In the Frame is an occasional Post-Gazette video series on artists and the arts scene in Pittsburgh, with videography by Nate Guidry and reporting by Mary Thomas.

The work: We visit artist Vanessa German in her Homewood studio, where she creates sculpture that is figural but also symbolic, composed of found objects but also constructed, shaped by her interventions both physical and contemplative. Ms. German is simultaneously gentle and forceful as she explores issues such as race, gender and culture, exemplified in her "Tar Babies" series, wherein she blends the iconography of African power figures and derogatory imagery applied to African Americans in the late 19th and early 20th centuries. Her American Girl series, similarly, points out disparities between societal ideals and the way such constructions may be exclusionary.

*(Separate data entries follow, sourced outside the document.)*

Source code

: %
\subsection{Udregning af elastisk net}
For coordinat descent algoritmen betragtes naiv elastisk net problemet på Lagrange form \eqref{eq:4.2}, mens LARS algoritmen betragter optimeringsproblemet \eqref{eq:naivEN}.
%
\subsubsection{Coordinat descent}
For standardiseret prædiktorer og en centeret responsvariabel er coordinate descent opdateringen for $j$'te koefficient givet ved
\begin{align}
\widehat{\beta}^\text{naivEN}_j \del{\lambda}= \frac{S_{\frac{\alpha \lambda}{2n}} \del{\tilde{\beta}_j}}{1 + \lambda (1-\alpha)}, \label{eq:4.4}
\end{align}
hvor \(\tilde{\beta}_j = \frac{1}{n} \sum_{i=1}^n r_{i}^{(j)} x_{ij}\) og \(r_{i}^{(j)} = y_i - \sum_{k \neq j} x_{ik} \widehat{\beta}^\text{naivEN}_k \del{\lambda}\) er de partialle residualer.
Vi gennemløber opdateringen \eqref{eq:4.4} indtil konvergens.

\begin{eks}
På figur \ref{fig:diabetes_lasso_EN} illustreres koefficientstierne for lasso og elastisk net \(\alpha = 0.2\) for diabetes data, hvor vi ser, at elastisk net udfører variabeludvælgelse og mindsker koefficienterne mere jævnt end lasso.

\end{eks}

The artist: Sculptor, photographer, performance artist, poet ... Vanessa German is a true multi-disciplinary artist, as well known in performance circles as in visual arts. She's been making sculpture since high school where she was voted "most artistic kid." As a Los Angeles resident, she began performing earlier than that. She's acted in, for example, every Gilbert and Sullivan play, but says, "The switch for me in performance was when I began doing my own words." On May 20, she performed her original work "Root" for "First Voice: A Pittsburgh International Black Arts Festival" at the August Wilson Center for African American Culture, Downtown. With the support of a Wilson Center fellowship, Ms. German created "Root," which she describes as a "spoken word opera," a genre that she's established. Look for one of her sculptures in the Art of the State exhibition at The State Museum in Harrisburg in June and for works from the American Girl series at Mendelson Gallery, Shadyside in July. She will be given a solo exhibition comprising installation and performance, "Tar Baby and Doowop: Everything You Need For Your Modern Household Mercantile," in the Pittsburgh Cultural Trust's 709 Penn Gallery, 709 Penn Avenue, Downtown, July 9 to Aug. 30.